-- WHAT TO WORK ON --
All lines in the material below that contain "program" should be located and copied.

-- RECORDS SUPPLIED --
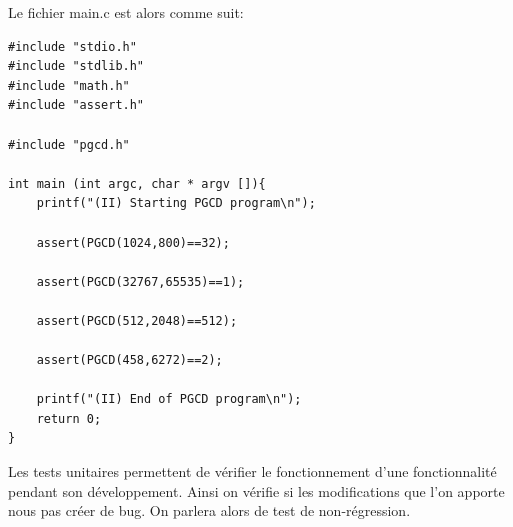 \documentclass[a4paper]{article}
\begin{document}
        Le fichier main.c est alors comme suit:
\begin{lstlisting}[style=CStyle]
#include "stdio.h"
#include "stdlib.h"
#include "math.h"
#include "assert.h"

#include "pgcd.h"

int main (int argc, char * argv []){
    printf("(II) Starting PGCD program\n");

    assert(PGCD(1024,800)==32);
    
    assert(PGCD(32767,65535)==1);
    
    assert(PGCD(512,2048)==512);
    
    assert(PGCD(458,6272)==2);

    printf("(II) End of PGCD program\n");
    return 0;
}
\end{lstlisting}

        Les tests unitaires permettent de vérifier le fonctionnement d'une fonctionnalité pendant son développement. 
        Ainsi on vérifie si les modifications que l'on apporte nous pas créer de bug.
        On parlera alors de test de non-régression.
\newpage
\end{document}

-- COMPLETED TASK --
    printf("(II) Starting PGCD program\n");
    printf("(II) End of PGCD program\n");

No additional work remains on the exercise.